» **AIM OF THE EXERCISE**:
Among the entries, which lines carry the string "슈마이켈"? Copy every one.

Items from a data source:
*** Begin section ***
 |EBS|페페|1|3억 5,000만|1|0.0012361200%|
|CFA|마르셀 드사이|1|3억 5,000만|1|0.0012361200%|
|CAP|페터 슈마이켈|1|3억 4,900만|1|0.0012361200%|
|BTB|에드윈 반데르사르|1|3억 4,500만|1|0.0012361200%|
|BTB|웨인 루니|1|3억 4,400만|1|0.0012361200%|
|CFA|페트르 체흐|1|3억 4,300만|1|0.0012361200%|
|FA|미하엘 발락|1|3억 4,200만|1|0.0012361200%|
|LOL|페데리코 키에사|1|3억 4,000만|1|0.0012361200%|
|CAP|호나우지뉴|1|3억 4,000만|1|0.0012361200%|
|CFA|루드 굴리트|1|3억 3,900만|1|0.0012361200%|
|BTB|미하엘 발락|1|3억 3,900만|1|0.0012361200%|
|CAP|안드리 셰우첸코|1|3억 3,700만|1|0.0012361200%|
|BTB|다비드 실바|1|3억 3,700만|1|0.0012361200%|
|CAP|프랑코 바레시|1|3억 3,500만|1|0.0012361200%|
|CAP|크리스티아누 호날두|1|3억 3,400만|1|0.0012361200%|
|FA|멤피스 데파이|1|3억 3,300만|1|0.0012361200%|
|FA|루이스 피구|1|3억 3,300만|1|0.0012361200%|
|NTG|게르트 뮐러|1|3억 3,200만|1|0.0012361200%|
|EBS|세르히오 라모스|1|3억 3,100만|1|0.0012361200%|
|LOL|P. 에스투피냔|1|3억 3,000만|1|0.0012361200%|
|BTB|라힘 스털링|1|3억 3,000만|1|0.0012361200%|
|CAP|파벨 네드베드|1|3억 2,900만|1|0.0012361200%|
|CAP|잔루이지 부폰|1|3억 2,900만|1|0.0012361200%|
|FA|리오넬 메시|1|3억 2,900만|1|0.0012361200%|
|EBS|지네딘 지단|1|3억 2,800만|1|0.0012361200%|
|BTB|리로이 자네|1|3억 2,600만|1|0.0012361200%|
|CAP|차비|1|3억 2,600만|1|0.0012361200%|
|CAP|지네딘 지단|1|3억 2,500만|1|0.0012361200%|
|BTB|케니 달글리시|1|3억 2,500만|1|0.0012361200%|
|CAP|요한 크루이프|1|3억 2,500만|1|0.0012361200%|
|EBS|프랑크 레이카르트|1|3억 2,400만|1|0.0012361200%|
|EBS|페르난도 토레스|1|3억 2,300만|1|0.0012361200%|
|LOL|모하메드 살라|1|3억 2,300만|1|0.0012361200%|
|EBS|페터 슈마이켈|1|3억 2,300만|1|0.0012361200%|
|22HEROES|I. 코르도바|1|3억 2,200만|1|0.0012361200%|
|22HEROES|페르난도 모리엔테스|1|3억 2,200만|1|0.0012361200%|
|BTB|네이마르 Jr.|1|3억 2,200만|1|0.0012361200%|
*** End section ***
» **COMPLETED EXERCISE**:
|CAP|페터 슈마이켈|1|3억 4,900만|1|0.0012361200%|
|EBS|페터 슈마이켈|1|3억 2,300만|1|0.0012361200%|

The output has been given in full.